Lesson One: Point of View
While my mother would listen and hear out anyone’s argument, sarcasm would sometimes drip from her voice as she’d respond, “Well, that’s one point of view.” I always knew this meant she profoundly disagreed and thought that what she had just heard was irretrievably wrong. Of course, the only thing worse that being wrong was being a person who had no point of view. Mom saw wishy-washy people as lacking character and as being irretrievably stupid.
In my family, stupid trumped merely wrong every time. We were encouraged to dare being wrong, to decide on an opinion,and then embrace our decision. We might need to figure out how to defend it, and ourselves for choosing it, but we were supposed to have a point of view.
So when I became a therapist, one challenge for me was to learn to be able to accept multiple points of view. A couple, a family, came with every member believing that they had the only point of view that was “right.” To align my self with any one view would be to join the conflict, rather than help repair it.
So I learned to see the issues with faceted eyes, each person’s point of view becoming just one lens. It’s a bit like the eye doctor who changes three lens and asks you, is it better here, here, or here. A therapist’s job is not to decide upon which is the “right” viewpoint but to clarify them, then help people see multiple possibilities and choose for themselves. If this doesn’t happen, if they don’t identity the answer for themselves, they won’t be able to live with the solution.
This talent for multiple p.o.v. may have been a great skill for the therapist in me, but Not…So…Good for the author. For readers, especially young ones without my life experience, it can make things seem out of focus, like trying to look though multiple lens stacked on top of each other. The more you add the hazier things become.

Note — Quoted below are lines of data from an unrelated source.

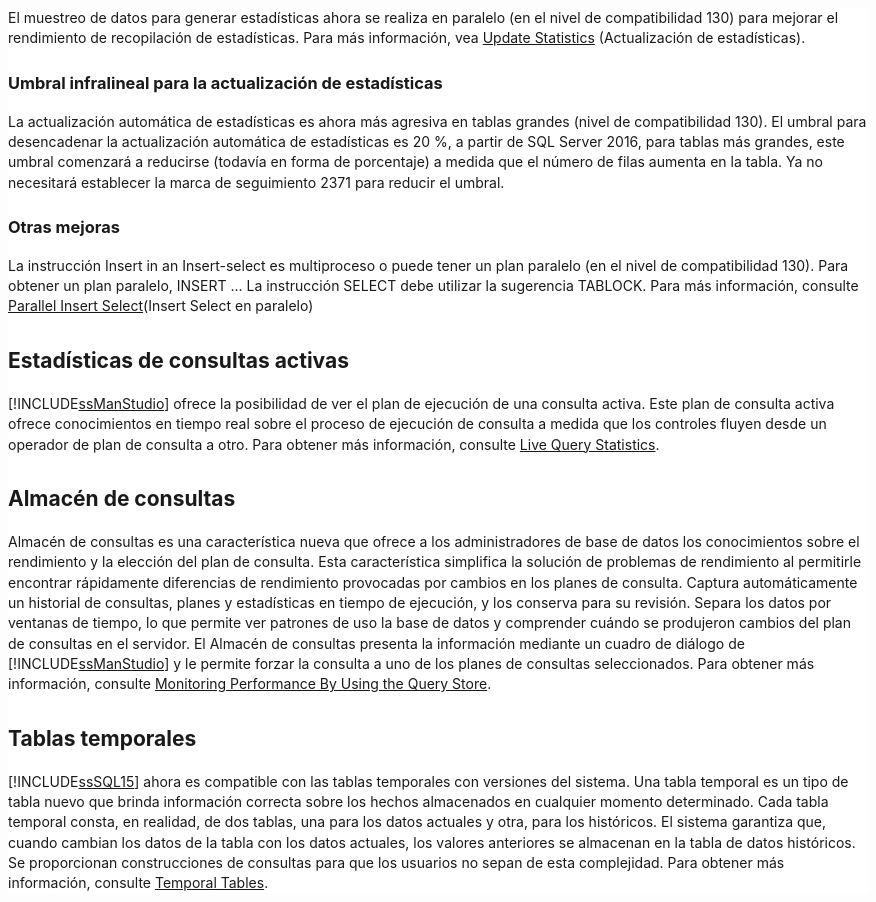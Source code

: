 El muestreo de datos para generar estadísticas ahora se realiza en paralelo (en el nivel de compatibilidad 130) para mejorar el rendimiento de recopilación de estadísticas. Para más información, vea [Update Statistics](../t-sql/statements/update-statistics-transact-sql.md) (Actualización de estadísticas).
### <a name="sublinear-threshold-for-update-of-statistics"></a>Umbral infralineal para la actualización de estadísticas
La actualización automática de estadísticas es ahora más agresiva en tablas grandes (nivel de compatibilidad 130). El umbral para desencadenar la actualización automática de estadísticas es 20 %, a partir de SQL Server 2016, para tablas más grandes, este umbral comenzará a reducirse (todavía en forma de porcentaje) a medida que el número de filas aumenta en la tabla. Ya no necesitará establecer la marca de seguimiento 2371 para reducir el umbral. 
### <a name="other-enhancements"></a>Otras mejoras
La instrucción Insert in an Insert-select es multiproceso o puede tener un plan paralelo (en el nivel de compatibilidad 130). Para obtener un plan paralelo, INSERT ... La instrucción SELECT debe utilizar la sugerencia TABLOCK. Para más información, consulte [Parallel Insert Select](https://blogs.msdn.microsoft.com/sqlcat/2016/07/06/sqlsweet16-episode-3-parallel-insert-select/)(Insert Select en paralelo)

## <a name="live-query-statistics"></a>Estadísticas de consultas activas
 [!INCLUDE[ssManStudio](../includes/ssmanstudio-md.md)] ofrece la posibilidad de ver el plan de ejecución de una consulta activa. Este plan de consulta activa ofrece conocimientos en tiempo real sobre el proceso de ejecución de consulta a medida que los controles fluyen desde un operador de plan de consulta a otro. Para obtener más información, consulte [Live Query Statistics](../relational-databases/performance/live-query-statistics.md).

## <a name="query-store"></a>Almacén de consultas
Almacén de consultas es una característica nueva que ofrece a los administradores de base de datos los conocimientos sobre el rendimiento y la elección del plan de consulta. Esta característica simplifica la solución de problemas de rendimiento al permitirle encontrar rápidamente diferencias de rendimiento provocadas por cambios en los planes de consulta. Captura automáticamente un historial de consultas, planes y estadísticas en tiempo de ejecución, y los conserva para su revisión. Separa los datos por ventanas de tiempo, lo que permite ver patrones de uso la base de datos y comprender cuándo se produjeron cambios del plan de consultas en el servidor. El Almacén de consultas presenta la información mediante un cuadro de diálogo de [!INCLUDE[ssManStudio](../includes/ssmanstudio-md.md)] y le permite forzar la consulta a uno de los planes de consultas seleccionados. Para obtener más información, consulte [Monitoring Performance By Using the Query Store](../relational-databases/performance/monitoring-performance-by-using-the-query-store.md).


## <a name="temporal-tables"></a>Tablas temporales
[!INCLUDE[ssSQL15](../includes/sssql15-md.md)] ahora es compatible con las tablas temporales con versiones del sistema. Una tabla temporal es un tipo de tabla nuevo que brinda información correcta sobre los hechos almacenados en cualquier momento determinado. Cada tabla temporal consta, en realidad, de dos tablas, una para los datos actuales y otra, para los históricos. El sistema garantiza que, cuando cambian los datos de la tabla con los datos actuales, los valores anteriores se almacenan en la tabla de datos históricos. Se proporcionan construcciones de consultas para que los usuarios no sepan de esta complejidad. Para obtener más información, consulte [Temporal Tables](../relational-databases/tables/temporal-tables.md).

So that is my life context for the 10 page manuscript review I had with Dawn Dowdle from the Blue Ridge Literary Agency. Her website told me in advance that she prefers single point of view writing – first person or third ( I tell my own story or you tell me yours) and that she won’t represent “omniscient” books where the story is told from multiple points of view. That was my first uh-oh. Lis is my main character but, like in my family, many of the other characters are strong minded and know how to hold their own.

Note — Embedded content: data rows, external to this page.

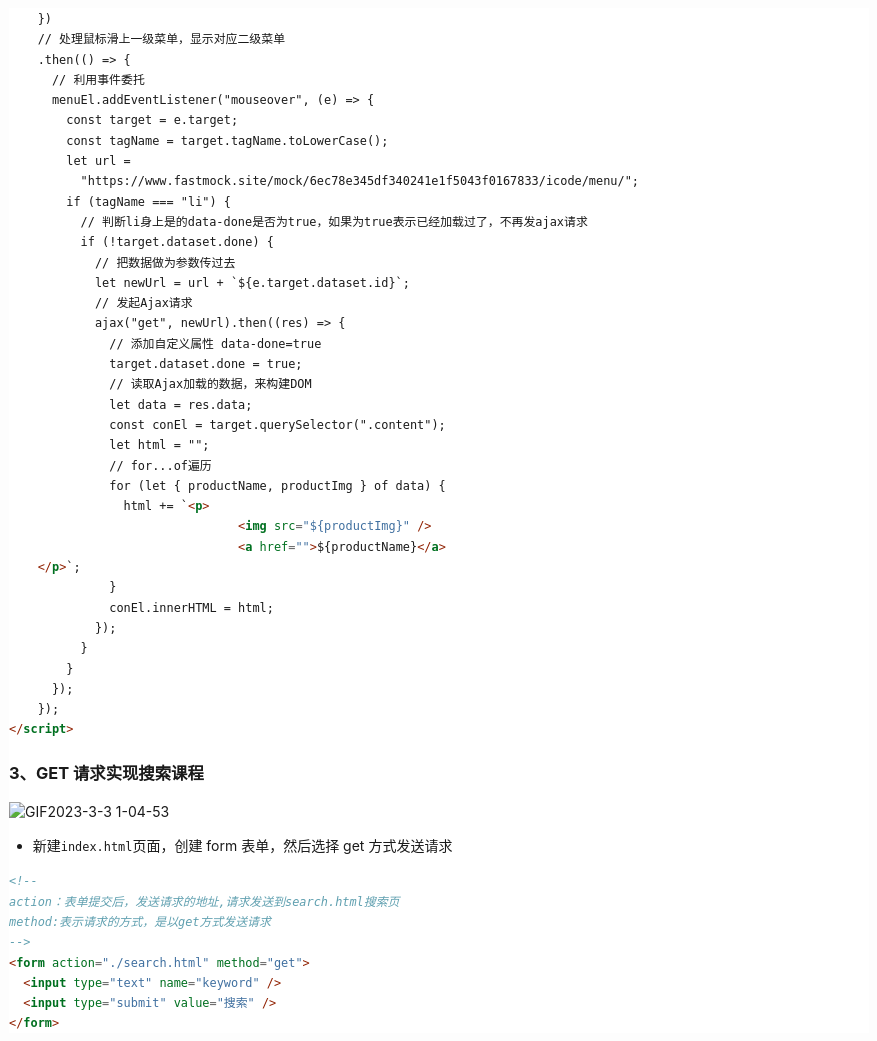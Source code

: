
 ```html
    })
    // 处理鼠标滑上一级菜单，显示对应二级菜单
    .then(() => {
      // 利用事件委托
      menuEl.addEventListener("mouseover", (e) => {
        const target = e.target;
        const tagName = target.tagName.toLowerCase();
        let url =
          "https://www.fastmock.site/mock/6ec78e345df340241e1f5043f0167833/icode/menu/";
        if (tagName === "li") {
          // 判断li身上是的data-done是否为true，如果为true表示已经加载过了，不再发ajax请求
          if (!target.dataset.done) {
            // 把数据做为参数传过去
            let newUrl = url + `${e.target.dataset.id}`;
            // 发起Ajax请求
            ajax("get", newUrl).then((res) => {
              // 添加自定义属性 data-done=true
              target.dataset.done = true;
              // 读取Ajax加载的数据，来构建DOM
              let data = res.data;
              const conEl = target.querySelector(".content");
              let html = "";
              // for...of遍历
              for (let { productName, productImg } of data) {
                html += `<p>
                                <img src="${productImg}" />
                                <a href="">${productName}</a> 
    </p>`;
              }
              conEl.innerHTML = html;
            });
          }
        }
      });
    });
</script>
```

### 3、GET 请求实现搜索课程

![GIF2023-3-3 1-04-53](https://www.arryblog.com/assets/img/GIF2023-3-3-1-04-53.a3b19a36.gif)

- 新建`index.html`页面，创建 form 表单，然后选择 get 方式发送请求

```html
<!--
action：表单提交后，发送请求的地址,请求发送到search.html搜索页
method:表示请求的方式，是以get方式发送请求
-->
<form action="./search.html" method="get">
  <input type="text" name="keyword" />
  <input type="submit" value="搜索" />
</form>
```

In her review, Dawn said she liked the story and really liked Lis, my main character, but that in a couple of instances I had p.o.v lapses. This happened when Lis was observed by someone else within a scene although the rest of the point of view was hers. For example she cited the line: “Lis’ face dimpled as she looked at Baba Zosia. Only Zosia can see her dimples, not Lis, so this is a lapse in p.o.v. However, Lis can feel her dimples. As in “Lis felt her cheeks crease into dimples…” (Alright, I know. I have dimples.)
Picky, perhaps, but as a recovering perfectionist I still recognize the great chasm between good writing and great writing. I aspire to great and it is so easy to lapse into mediocre.
So Learning One: Each scene, (or chapter, or even book) must have only one point of view. IF you need to change the point of view, you must clearly mark the change in scene. If p.o.v. changes for a line or two – rewrite. Wishy-washy won’t work in books much better than it does in life.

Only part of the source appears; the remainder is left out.